[Data records — start]

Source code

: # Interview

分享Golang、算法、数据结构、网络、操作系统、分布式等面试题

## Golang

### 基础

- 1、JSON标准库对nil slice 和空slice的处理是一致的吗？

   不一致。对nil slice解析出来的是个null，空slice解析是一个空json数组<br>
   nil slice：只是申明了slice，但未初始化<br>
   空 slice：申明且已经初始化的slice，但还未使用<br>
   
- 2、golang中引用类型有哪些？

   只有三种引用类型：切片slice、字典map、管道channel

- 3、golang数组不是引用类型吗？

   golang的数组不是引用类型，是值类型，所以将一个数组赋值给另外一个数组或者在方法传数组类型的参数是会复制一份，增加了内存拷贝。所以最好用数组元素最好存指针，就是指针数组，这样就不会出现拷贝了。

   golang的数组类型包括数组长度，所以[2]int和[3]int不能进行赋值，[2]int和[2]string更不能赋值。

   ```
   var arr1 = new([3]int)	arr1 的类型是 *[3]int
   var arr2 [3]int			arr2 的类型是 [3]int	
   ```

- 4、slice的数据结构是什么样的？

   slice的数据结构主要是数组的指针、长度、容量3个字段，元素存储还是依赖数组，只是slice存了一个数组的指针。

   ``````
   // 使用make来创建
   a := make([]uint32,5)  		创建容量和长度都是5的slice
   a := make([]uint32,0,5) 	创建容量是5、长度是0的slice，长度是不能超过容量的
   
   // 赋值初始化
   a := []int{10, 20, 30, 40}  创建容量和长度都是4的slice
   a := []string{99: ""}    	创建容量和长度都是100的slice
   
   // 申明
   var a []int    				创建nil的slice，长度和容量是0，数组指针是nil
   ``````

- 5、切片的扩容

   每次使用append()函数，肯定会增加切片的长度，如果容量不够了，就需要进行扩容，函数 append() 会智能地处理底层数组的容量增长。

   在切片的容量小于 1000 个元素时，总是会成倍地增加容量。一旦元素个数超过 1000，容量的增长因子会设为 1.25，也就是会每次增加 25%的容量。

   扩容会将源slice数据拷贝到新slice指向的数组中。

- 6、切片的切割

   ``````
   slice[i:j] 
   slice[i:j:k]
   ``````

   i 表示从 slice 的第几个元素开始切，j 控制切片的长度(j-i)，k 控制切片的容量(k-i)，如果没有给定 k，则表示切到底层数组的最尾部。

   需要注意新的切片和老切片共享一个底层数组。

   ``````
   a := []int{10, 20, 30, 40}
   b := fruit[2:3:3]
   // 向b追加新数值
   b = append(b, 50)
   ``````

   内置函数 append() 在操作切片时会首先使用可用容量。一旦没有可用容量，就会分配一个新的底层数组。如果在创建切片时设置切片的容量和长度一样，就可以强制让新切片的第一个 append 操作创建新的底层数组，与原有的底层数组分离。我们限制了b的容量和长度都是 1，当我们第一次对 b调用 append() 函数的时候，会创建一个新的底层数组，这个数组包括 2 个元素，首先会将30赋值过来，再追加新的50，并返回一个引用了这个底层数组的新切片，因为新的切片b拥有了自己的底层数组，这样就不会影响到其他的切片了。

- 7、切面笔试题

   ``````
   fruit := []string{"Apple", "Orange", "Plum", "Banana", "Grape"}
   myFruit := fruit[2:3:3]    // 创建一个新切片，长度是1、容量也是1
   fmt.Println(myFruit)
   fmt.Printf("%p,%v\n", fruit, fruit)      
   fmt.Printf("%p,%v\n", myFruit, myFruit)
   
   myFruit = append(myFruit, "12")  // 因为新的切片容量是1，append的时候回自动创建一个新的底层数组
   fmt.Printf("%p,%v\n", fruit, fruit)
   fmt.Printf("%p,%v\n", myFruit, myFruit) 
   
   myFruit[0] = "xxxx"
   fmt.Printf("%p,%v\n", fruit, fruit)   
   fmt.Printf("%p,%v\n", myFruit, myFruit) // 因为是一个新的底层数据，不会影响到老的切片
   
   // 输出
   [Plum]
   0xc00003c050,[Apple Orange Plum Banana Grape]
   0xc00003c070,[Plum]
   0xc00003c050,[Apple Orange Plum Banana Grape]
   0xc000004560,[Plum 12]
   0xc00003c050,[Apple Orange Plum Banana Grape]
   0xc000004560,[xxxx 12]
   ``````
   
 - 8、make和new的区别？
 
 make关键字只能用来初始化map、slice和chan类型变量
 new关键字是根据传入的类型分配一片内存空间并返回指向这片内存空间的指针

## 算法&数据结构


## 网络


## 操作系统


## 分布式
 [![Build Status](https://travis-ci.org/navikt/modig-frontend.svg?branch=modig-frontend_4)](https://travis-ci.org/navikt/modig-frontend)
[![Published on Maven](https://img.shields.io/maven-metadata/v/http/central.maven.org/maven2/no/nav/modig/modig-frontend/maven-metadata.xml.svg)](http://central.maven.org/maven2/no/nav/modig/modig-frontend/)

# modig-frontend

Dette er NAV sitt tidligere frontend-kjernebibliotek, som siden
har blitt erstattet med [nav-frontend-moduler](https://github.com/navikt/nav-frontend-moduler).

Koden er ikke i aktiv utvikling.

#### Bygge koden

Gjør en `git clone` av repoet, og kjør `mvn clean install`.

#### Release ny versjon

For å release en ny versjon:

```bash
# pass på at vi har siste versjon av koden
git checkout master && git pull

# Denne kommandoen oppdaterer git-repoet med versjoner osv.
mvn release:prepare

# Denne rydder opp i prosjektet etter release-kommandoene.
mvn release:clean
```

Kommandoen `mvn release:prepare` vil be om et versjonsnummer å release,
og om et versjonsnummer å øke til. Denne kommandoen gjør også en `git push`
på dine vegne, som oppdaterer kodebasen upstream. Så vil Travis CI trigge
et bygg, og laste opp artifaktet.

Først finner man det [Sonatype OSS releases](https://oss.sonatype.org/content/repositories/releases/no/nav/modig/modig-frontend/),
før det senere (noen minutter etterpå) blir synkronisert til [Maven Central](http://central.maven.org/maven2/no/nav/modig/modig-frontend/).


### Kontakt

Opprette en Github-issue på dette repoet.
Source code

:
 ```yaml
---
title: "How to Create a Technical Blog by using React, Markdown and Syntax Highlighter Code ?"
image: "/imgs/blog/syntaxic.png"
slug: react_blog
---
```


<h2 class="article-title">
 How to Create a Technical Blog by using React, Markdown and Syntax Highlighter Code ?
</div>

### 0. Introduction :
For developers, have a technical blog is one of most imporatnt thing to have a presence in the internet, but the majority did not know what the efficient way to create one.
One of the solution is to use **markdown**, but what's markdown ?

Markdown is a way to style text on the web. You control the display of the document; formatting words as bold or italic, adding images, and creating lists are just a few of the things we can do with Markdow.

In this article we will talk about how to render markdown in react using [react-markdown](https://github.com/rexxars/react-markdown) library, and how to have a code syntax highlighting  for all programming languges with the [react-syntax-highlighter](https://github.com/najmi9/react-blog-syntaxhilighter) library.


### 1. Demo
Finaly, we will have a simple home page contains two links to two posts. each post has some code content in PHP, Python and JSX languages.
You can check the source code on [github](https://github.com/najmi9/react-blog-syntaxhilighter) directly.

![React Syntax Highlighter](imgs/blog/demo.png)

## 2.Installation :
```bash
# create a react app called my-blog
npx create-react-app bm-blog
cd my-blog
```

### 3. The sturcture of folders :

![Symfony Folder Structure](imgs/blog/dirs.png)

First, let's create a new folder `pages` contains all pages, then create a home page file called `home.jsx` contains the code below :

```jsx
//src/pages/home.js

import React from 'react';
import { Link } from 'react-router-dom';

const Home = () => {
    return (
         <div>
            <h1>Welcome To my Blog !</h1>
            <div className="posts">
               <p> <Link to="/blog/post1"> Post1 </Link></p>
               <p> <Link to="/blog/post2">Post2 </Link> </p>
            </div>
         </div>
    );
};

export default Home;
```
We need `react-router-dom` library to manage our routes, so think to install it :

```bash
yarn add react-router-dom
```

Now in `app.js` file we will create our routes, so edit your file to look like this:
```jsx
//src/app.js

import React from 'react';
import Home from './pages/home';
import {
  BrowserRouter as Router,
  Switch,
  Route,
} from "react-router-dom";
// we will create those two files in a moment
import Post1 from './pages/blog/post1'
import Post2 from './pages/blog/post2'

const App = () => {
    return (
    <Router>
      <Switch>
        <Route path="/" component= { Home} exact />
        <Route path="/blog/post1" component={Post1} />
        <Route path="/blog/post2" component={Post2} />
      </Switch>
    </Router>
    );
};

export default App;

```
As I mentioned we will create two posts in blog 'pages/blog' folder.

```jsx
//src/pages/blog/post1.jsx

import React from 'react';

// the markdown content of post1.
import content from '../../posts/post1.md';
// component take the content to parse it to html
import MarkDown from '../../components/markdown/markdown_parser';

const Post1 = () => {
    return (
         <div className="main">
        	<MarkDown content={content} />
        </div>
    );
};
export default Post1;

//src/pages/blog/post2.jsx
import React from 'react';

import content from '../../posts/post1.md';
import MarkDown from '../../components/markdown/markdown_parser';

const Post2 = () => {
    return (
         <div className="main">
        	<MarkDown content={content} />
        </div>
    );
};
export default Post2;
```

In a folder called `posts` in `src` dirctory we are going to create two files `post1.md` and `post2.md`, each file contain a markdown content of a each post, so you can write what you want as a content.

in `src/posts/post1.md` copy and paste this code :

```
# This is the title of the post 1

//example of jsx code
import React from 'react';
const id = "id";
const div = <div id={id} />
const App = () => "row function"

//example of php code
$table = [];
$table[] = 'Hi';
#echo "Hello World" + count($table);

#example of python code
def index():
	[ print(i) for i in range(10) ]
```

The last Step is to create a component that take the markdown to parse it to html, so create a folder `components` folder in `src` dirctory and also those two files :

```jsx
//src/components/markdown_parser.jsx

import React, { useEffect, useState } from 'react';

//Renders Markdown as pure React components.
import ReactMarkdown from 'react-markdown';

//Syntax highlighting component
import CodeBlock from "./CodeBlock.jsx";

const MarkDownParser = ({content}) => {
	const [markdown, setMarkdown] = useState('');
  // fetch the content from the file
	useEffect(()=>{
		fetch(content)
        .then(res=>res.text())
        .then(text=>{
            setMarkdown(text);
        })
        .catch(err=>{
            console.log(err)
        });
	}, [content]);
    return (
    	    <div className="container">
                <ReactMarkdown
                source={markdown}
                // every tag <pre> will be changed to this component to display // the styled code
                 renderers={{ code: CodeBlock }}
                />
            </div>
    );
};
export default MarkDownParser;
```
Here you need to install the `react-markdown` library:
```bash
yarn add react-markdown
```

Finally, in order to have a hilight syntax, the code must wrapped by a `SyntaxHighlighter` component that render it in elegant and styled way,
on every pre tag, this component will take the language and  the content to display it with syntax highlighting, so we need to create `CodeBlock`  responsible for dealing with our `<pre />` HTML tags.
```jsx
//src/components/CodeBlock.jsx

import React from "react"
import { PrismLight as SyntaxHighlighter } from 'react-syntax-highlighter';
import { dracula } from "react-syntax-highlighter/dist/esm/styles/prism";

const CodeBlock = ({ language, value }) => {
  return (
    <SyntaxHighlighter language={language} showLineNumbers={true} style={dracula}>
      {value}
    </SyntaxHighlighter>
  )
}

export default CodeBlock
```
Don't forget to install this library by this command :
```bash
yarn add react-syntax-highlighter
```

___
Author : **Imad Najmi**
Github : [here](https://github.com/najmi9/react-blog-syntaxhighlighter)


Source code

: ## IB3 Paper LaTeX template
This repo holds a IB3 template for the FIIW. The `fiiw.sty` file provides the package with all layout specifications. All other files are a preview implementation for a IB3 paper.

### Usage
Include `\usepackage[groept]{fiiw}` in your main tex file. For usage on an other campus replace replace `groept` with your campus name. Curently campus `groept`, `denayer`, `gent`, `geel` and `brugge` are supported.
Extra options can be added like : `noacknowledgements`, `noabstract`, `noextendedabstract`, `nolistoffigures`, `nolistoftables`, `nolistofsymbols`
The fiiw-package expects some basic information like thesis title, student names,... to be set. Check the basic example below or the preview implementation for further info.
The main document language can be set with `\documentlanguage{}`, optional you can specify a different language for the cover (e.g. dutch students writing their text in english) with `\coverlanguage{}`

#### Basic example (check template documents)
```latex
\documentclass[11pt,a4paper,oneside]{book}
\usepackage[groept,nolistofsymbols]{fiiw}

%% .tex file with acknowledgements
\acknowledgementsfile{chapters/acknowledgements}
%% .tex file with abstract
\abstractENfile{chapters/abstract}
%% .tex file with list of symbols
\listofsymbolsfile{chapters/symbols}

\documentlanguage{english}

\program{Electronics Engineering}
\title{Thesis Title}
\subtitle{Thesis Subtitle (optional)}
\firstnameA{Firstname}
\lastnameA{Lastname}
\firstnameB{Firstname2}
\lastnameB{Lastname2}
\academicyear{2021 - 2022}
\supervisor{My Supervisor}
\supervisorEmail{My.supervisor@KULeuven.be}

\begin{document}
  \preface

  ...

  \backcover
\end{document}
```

[Data records — finish]

In the listing, how many lines carry the string "MarkDownParser"? Answer with a number only.

# Answer for this exercise:
2